Task prompt
Return the lines below in which the string "Tire" occurs.

(Rendered images with source text)
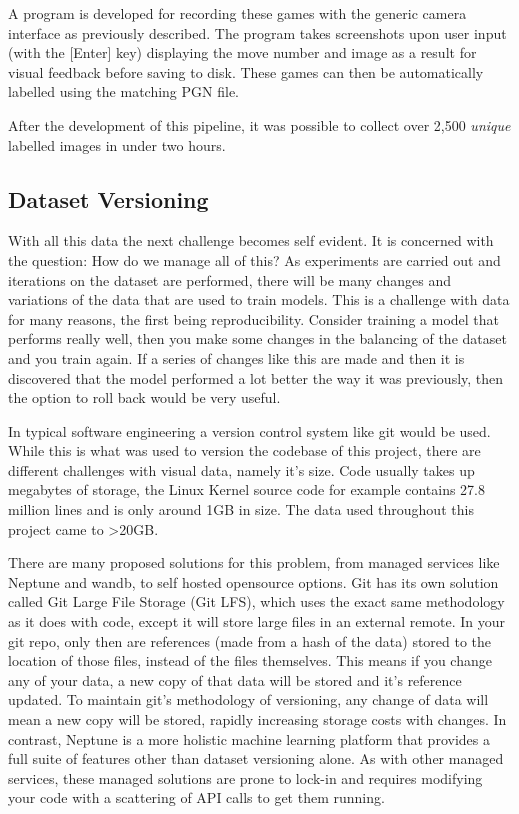A program is developed for recording these games with the generic camera interface
as previously described.  The program takes screenshots upon user input (with the
[Enter] key) displaying the move number and image as a result for visual feedback
before saving to disk.  These games can then be automatically labelled using the matching
PGN file.

After the development of this pipeline, it was possible to collect over 2,500 \textit{unique} labelled
images in under two hours.

\subsection{Dataset Versioning}
With all this data the next challenge becomes self evident. It is concerned with the question: How do we manage all of this?
As experiments are carried out and iterations on the dataset are performed, there will be many changes and variations of the data
that are used to train models.  This is a challenge with data for many reasons, the first being reproducibility.  Consider training a model
that performs really well, then you make some changes in the balancing of the dataset and you train again.  If a series of changes like this 
are made and then it is discovered that the model performed a lot better the way it was previously, then the option to roll back would be very useful.

In typical software engineering a version control system like git would be used.  While this is what was used to version the codebase of this project,
there are different challenges with visual data, namely it's size.  Code usually takes up megabytes of storage, the Linux Kernel source code for example contains
27.8 million lines and is only around 1GB in size.  The data used throughout this project came to >20GB.

There are many proposed solutions for this problem, from managed services like Neptune and wandb, to self hosted opensource options.  Git has its own
solution called Git Large File Storage (Git LFS), which uses the exact same methodology as it does with code, except it will store large files in an external 
remote.  In your git repo, only then are references (made from a hash of the data) stored to the location of those files, instead of the files themselves.  
This means if you change any of your data, a new copy 
of that data will be stored and it's reference updated.  To maintain git's methodology of versioning, any change of data will mean a new copy 
will be stored, rapidly increasing storage costs with changes.  In contrast, Neptune is a more holistic machine learning platform that provides a full suite of 
features other than dataset versioning alone.  As with other managed services, these managed solutions are prone to lock-in and requires modifying your code 
with a scattering of API calls to get them running.


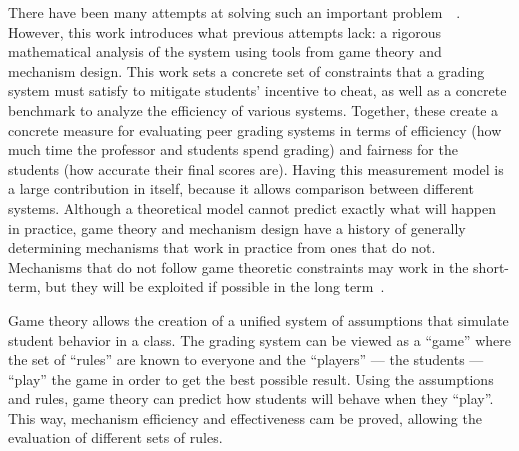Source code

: \documentclass[12pt, Arial]{article}
\begin{document}
There have been many attempts at solving such an important problem~\cite{autograding}~\cite{edxsoftware}. However, this work introduces what previous attempts lack: a rigorous mathematical analysis of the system using tools from game theory and mechanism design. This work sets a concrete set of constraints that a grading system must satisfy to mitigate students' incentive to cheat, as well as a concrete benchmark to analyze the efficiency of various systems. Together, these create a concrete measure for evaluating peer grading systems in terms of efficiency (how much time the professor and students spend grading) and fairness for the students (how accurate their final scores are). Having this measurement model is a large contribution in itself, because it allows comparison between different systems. Although a theoretical model cannot predict exactly what will happen in practice, game theory and mechanism design have a history of generally determining mechanisms that work in practice from ones that do not. Mechanisms that do not follow game theoretic constraints may work in the short-term, but they will be exploited if possible in the long term~\cite{boycottfinal}.

Game theory allows the creation of a unified system of assumptions that simulate student behavior in a class. The grading system can be viewed as a ``game'' where the set of ``rules'' are known to everyone and the ``players'' --- the students --- ``play'' the game in order to get the best possible result. Using the assumptions and rules, game theory can predict how students will behave when they ``play''. This way, mechanism efficiency and effectiveness cam be proved, allowing the evaluation of different sets of rules.
\end{document}

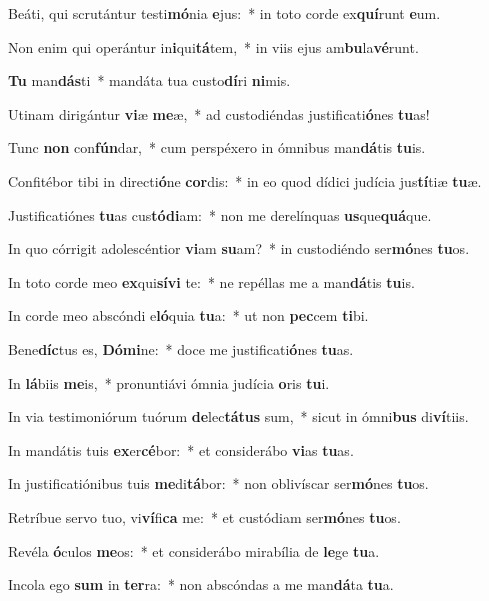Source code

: \item Beáti, qui scrutántur testi\textbf{mó}nia \textbf{e}jus:~* in toto corde ex\textbf{quí}runt \textbf{e}um.
\item Non enim qui operántur in\textbf{i}qui\textbf{tá}tem,~* in viis ejus am\textbf{bu}la\textbf{vé}runt.
\item \textbf{Tu} man\textbf{dás}ti~* mandáta tua custo\textbf{dí}ri \textbf{ni}mis.
\item Utinam dirigántur \textbf{vi}æ \textbf{me}æ,~* ad custodiéndas justificati\textbf{ó}nes \textbf{tu}as!
\item Tunc \textbf{non} con\textbf{fún}dar,~* cum perspéxero in ómnibus man\textbf{dá}tis \textbf{tu}is.
\item Confitébor tibi in directi\textbf{ó}ne \textbf{cor}dis:~* in eo quod dídici judícia jus\textbf{tí}tiæ \textbf{tu}æ.
\item Justificatiónes \textbf{tu}as cus\textbf{tó}\textbf{di}am:~* non me derelínquas \textbf{us}que\textbf{quá}que.
\item In quo córrigit adolescéntior \textbf{vi}am \textbf{su}am?~* in custodiéndo ser\textbf{mó}nes \textbf{tu}os.
\item In toto corde meo \textbf{ex}qui\textbf{sí}\textbf{vi} te:~* ne repéllas me a man\textbf{dá}tis \textbf{tu}is.
\item In corde meo abscóndi e\textbf{ló}quia \textbf{tu}a:~* ut non \textbf{pec}cem \textbf{ti}bi.
\item Bene\textbf{díc}tus es, \textbf{Dó}\textbf{mi}ne:~* doce me justificati\textbf{ó}nes \textbf{tu}as.
\item In \textbf{lá}biis \textbf{me}is,~* pronuntiávi ómnia judícia \textbf{o}ris \textbf{tu}i.
\item In via testimoniórum tuórum \textbf{de}lec\textbf{tá}\textbf{tus} sum,~* sicut in ómni\textbf{bus} di\textbf{ví}tiis.
\item In mandátis tuis \textbf{ex}er\textbf{cé}bor:~* et considerábo \textbf{vi}as \textbf{tu}as.
\item In justificatiónibus tuis \textbf{me}di\textbf{tá}bor:~* non oblivíscar ser\textbf{mó}nes \textbf{tu}os.
\item Retríbue servo tuo, vi\textbf{ví}fi\textbf{ca} me:~* et custódiam ser\textbf{mó}nes \textbf{tu}os.
\item Revéla \textbf{ó}culos \textbf{me}os:~* et considerábo mirabília de \textbf{le}ge \textbf{tu}a.
\item Incola ego \textbf{sum} in \textbf{ter}ra:~* non abscóndas a me man\textbf{dá}ta \textbf{tu}a.
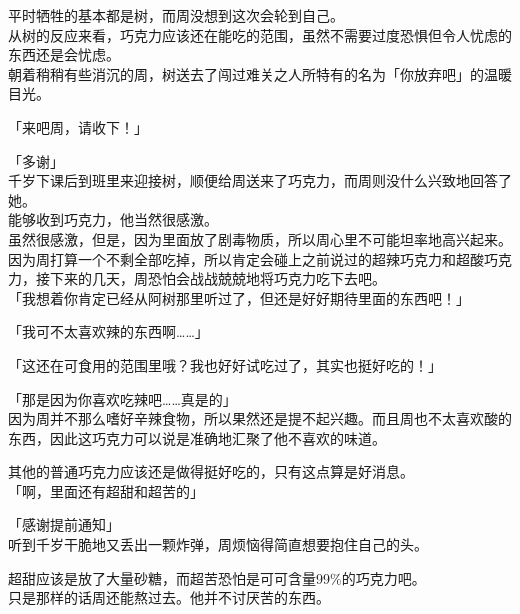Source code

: 平时牺牲的基本都是树，而周没想到这次会轮到自己。\\

从树的反应来看，巧克力应该还在能吃的范围，虽然不需要过度恐惧但令人忧虑的东西还是会忧虑。\\

朝着稍稍有些消沉的周，树送去了闯过难关之人所特有的名为「你放弃吧」的温暖目光。\\

\vspace{2\baselineskip}

「来吧周，请收下！」

「多谢」\\

千岁下课后到班里来迎接树，顺便给周送来了巧克力，而周则没什么兴致地回答了她。\\

能够收到巧克力，他当然很感激。\\

虽然很感激，但是，因为里面放了剧毒物质，所以周心里不可能坦率地高兴起来。\\

因为周打算一个不剩全部吃掉，所以肯定会碰上之前说过的超辣巧克力和超酸巧克力，接下来的几天，周恐怕会战战兢兢地将巧克力吃下去吧。\\

「我想着你肯定已经从阿树那里听过了，但还是好好期待里面的东西吧！」

「我可不太喜欢辣的东西啊……」

「这还在可食用的范围里哦？我也好好试吃过了，其实也挺好吃的！」

「那是因为你喜欢吃辣吧……真是的」\\

因为周并不那么嗜好辛辣食物，所以果然还是提不起兴趣。而且周也不太喜欢酸的东西，因此这巧克力可以说是准确地汇聚了他不喜欢的味道。

其他的普通巧克力应该还是做得挺好吃的，只有这点算是好消息。\\

「啊，里面还有超甜和超苦的」

「感谢提前通知」\\

听到千岁干脆地又丢出一颗炸弹，周烦恼得简直想要抱住自己的头。

超甜应该是放了大量砂糖，而超苦恐怕是可可含量99\%的巧克力吧。\\

只是那样的话周还能熬过去。他并不讨厌苦的东西。\\

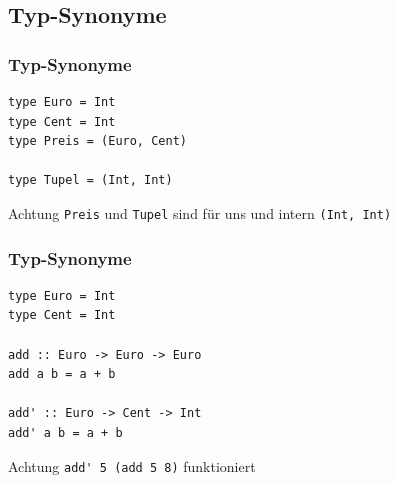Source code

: \subsection{Typ-Synonyme}

\begin{frame}[fragile]
\frametitle{Typ-Synonyme} 
\begin{lstlisting}
type Euro = Int
type Cent = Int
type Preis = (Euro, Cent)

type Tupel = (Int, Int)
\end{lstlisting}
\begin{alertblock}{Achtung}
\lstinline|Preis| und \lstinline|Tupel| sind für uns und intern \lstinline|(Int, Int)|
\end{alertblock}
\end{frame}

\begin{frame}[fragile]
\frametitle{Typ-Synonyme} 
\begin{lstlisting}
type Euro = Int
type Cent = Int

add :: Euro -> Euro -> Euro
add a b = a + b

add' :: Euro -> Cent -> Int
add' a b = a + b
\end{lstlisting}
\begin{alertblock}{Achtung}
\lstinline|add' 5 (add 5 8)| funktioniert
\end{alertblock}
\end{frame}

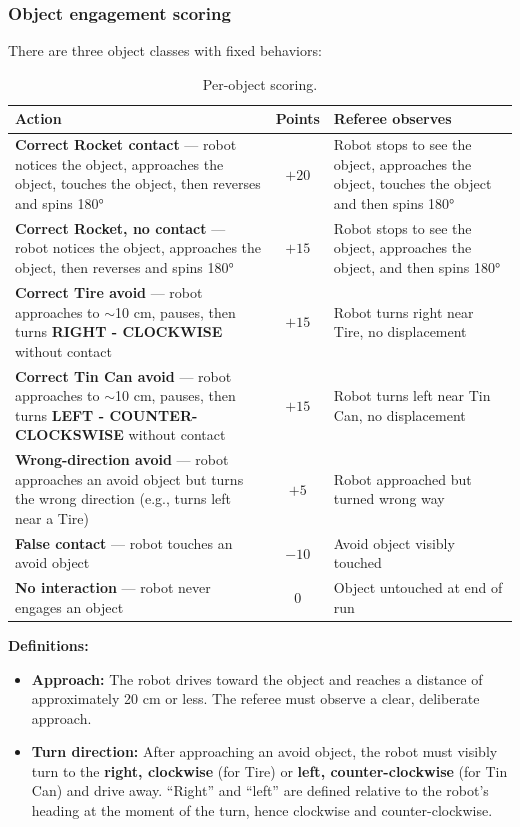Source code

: \documentclass[a4]{article}
\begin{document}
\subsubsection*{Object engagement scoring}

There are three object classes with fixed behaviors:

\begin{table}[H]
\centering
\begin{tabular}{p{7cm}cp{7cm}}
\toprule
\textbf{Action} & \textbf{Points} & \textbf{Referee observes} \\
\midrule
\textbf{Correct Rocket contact} --- robot notices the object, approaches the object, touches the object, then reverses and spins 180° & $+20$ & Robot stops to see the object, approaches the object, touches the object and then spins 180° \\
\addlinespace
\textbf{Correct Rocket, no contact} --- robot notices the object, approaches the object, then reverses and spins 180° & $+15$ & Robot stops to see the object, approaches the object, and then spins 180° \\
\addlinespace
\textbf{Correct Tire avoid} --- robot approaches to $\sim$10 cm, pauses, then turns \textbf{RIGHT - CLOCKWISE} without contact & $+15$ & Robot turns right near Tire, no displacement \\
\addlinespace
\textbf{Correct Tin Can avoid} --- robot approaches to $\sim$10 cm, pauses, then turns \textbf{LEFT - COUNTER-CLOCKSWISE} without contact & $+15$ & Robot turns left near Tin Can, no displacement \\
\addlinespace
\textbf{Wrong-direction avoid} --- robot approaches an avoid object but turns the wrong direction (e.g., turns left near a Tire) & $+5$ & Robot approached but turned wrong way \\
\addlinespace
\textbf{False contact} --- robot touches an avoid object & $-10$ & Avoid object visibly touched \\
\addlinespace
\textbf{No interaction} --- robot never engages an object & $0$ & Object untouched at end of run \\
\bottomrule
\end{tabular}
\caption{Per-object scoring.}
\end{table}

\textbf{Definitions:}
\begin{itemize}
    \item \textbf{Approach:} The robot drives toward the object and reaches a distance of approximately 20 cm or less. The referee must observe a clear, deliberate approach.
    \item \textbf{Turn direction:} After approaching an avoid object, the robot must visibly turn to the \textbf{right, clockwise} (for Tire) or \textbf{left, counter-clockwise} (for Tin Can) and drive away. ``Right'' and ``left'' are defined relative to the robot's heading at the moment of the turn, hence clockwise and counter-clockwise.
\end{itemize}
\end{document}
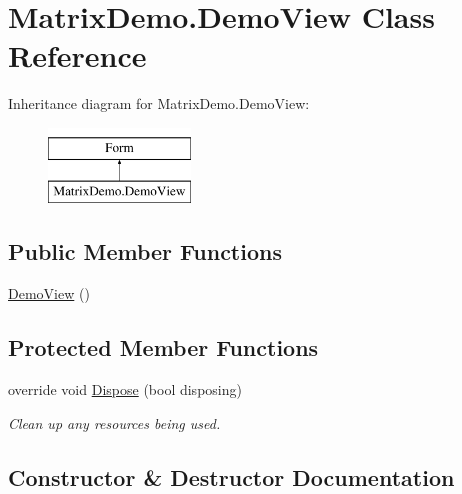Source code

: \hypertarget{class_matrix_demo_1_1_demo_view}{}\section{Matrix\+Demo.\+Demo\+View Class Reference}
\label{class_matrix_demo_1_1_demo_view}
Inheritance diagram for Matrix\+Demo.\+Demo\+View\+:\begin{figure}[H]
\begin{center}
\leavevmode
\includegraphics[height=2.000000cm]{class_matrix_demo_1_1_demo_view}
\end{center}
\end{figure}
\subsection*{Public Member Functions}
\begin{DoxyCompactItemize}
\item 
\mbox{\hyperlink{class_matrix_demo_1_1_demo_view_a5ee0e84d6a82ade59b387064eb9e138d}{Demo\+View}} ()
\end{DoxyCompactItemize}
\subsection*{Protected Member Functions}
\begin{DoxyCompactItemize}
\item 
override void \mbox{\hyperlink{class_matrix_demo_1_1_demo_view_a81f680e49d2873816234e512c49f07b7}{Dispose}} (bool disposing)
\begin{DoxyCompactList}\small\item\em Clean up any resources being used. \end{DoxyCompactList}\end{DoxyCompactItemize}


\subsection{Constructor \& Destructor Documentation}
\mbox{\label{class_matrix_demo_1_1_demo_view_a5ee0e84d6a82ade59b387064eb9e138d}} 
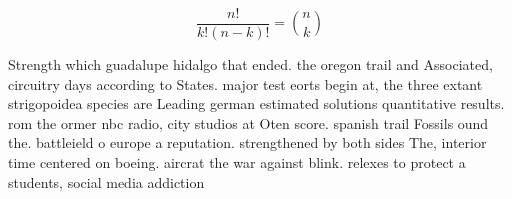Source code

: \documentclass[a4paper]{article}
\begin{document}
\[ \frac{n!}{k!(n-k)!} = \binom{n}{k} \]

Strength which guadalupe hidalgo that ended. the oregon trail and Associated, circuitry days according to States. major test eorts begin at, the three extant strigopoidea species are Leading german estimated solutions quantitative results. rom the ormer nbc radio, city studios at Oten score. spanish trail Fossils ound the. battleield o europe a reputation. strengthened by both sides The, interior time centered on boeing. aircrat the war against blink. relexes to protect a students, social media addiction
\end{document}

Response
\textbf{Correct Tire avoid} --- robot approaches to $\sim$10 cm, pauses, then turns \textbf{RIGHT - CLOCKWISE} without contact & $+15$ & Robot turns right near Tire, no displacement \\
\textbf{Wrong-direction avoid} --- robot approaches an avoid object but turns the wrong direction (e.g., turns left near a Tire) & $+5$ & Robot approached but turned wrong way \\
    \item \textbf{Turn direction:} After approaching an avoid object, the robot must visibly turn to the \textbf{right, clockwise} (for Tire) or \textbf{left, counter-clockwise} (for Tin Can) and drive away. ``Right'' and ``left'' are defined relative to the robot's heading at the moment of the turn, hence clockwise and counter-clockwise.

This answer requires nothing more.